- Origin: Vienna, Austria
- Genres: Electronic, downtempo
- Instruments: Keyboards, sampler, synthesizer, piano, electronics, laptop, turntables, programming
- Years active: 1999–present
- Labels: Studio !K7 G Stone Recordings
- Website: Label Website

= Peace Orchestra =

Peace Orchestra is a musical solo project from the Austrian music producer Peter Kruder, best known as one half of Kruder & Dorfmeister.

== History ==
In parallel to his partnership with Dorfmeister, Peter Kruder has always followed his solo projects. After the Kruder and Dorfmeister releases "DJ Kicks" (!K7, 1996) and "K&D Sessions" (!K7, 1998) became global bestsellers, he followed up with his solo project Peace Orchestra. Peace Orchestra is also the title of an album recorded by Kruder and released to critical acclaim in 1999. The album's most well-known track is "Who Am I", which received a great deal of exposure through its use in The Wachowskis' Animatrix project alongside tracks by Photek, Death in Vegas and Juno Reactor. It was also used in the movies Stay (2005), and Memento (Christopher Nolan, 2000).

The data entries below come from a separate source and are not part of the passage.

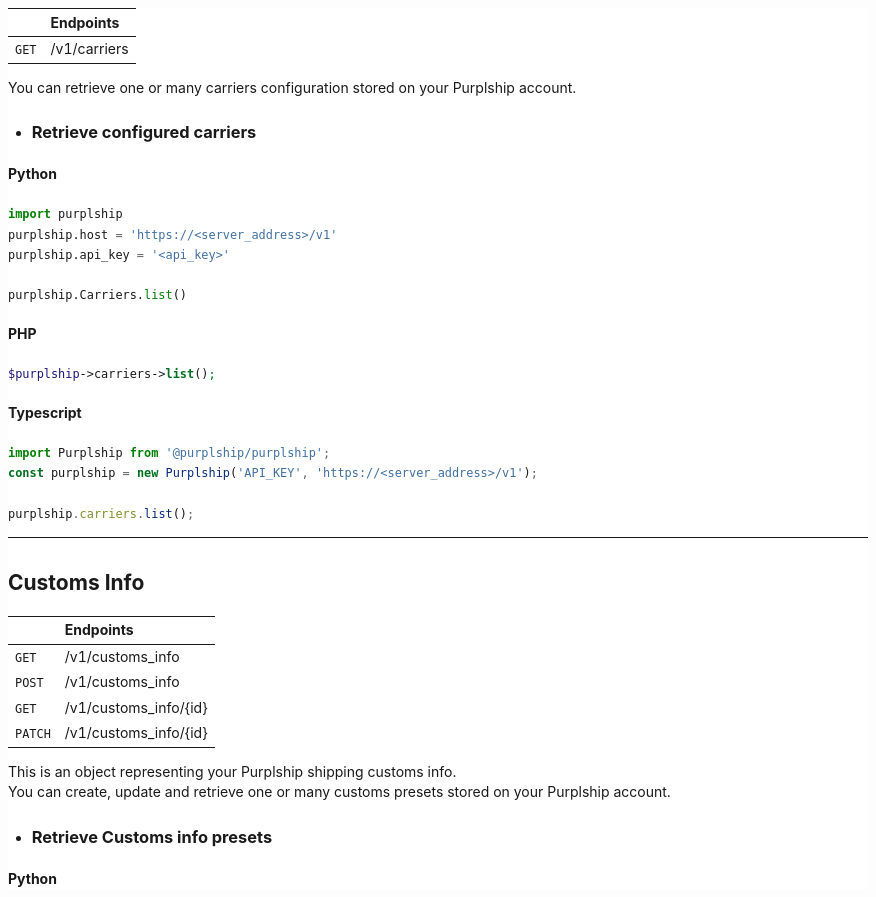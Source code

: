 |       | Endpoints                       |
:-------|:------------------------------- |
`GET`   | /v1/carriers                    |

You can retrieve one or many carriers configuration stored on your Purplship account.

- ### Retrieve configured carriers



#### **Python**

```python
import purplship
purplship.host = 'https://<server_address>/v1'
purplship.api_key = '<api_key>'

purplship.Carriers.list()
```

#### **PHP**

```php
$purplship->carriers->list();
```

#### **Typescript**

```javascript
import Purplship from '@purplship/purplship';
const purplship = new Purplship('API_KEY', 'https://<server_address>/v1');

purplship.carriers.list();
```



---

## Customs Info

|       | Endpoints             |
:-------|:--------------------- |
`GET`   | /v1/customs_info      |
`POST`  | /v1/customs_info      |
`GET`   | /v1/customs_info/{id} |
`PATCH` | /v1/customs_info/{id} |

This is an object representing your Purplship shipping customs info. \
You can create, update and retrieve one or many customs presets stored on your Purplship account.

- ### Retrieve Customs info presets



#### **Python**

An album of Peace Orchestra remixes by such artists as Gotan Project, Chateau Flight, Beanfield, DJ DSL and Trüby Trio was released in 2002, entitled Reset.
In addition to releasing under the "Peace Orchestra" moniker Peter Kruder's solo remixes were in demand by artists like Bebel Gilberto, Fauna Flash and various other artists. With Fauna Flash - Munich DJs and producers Christian Prommer and Roland Appel - Kruder kicked off the Voom:Voom project in 2001.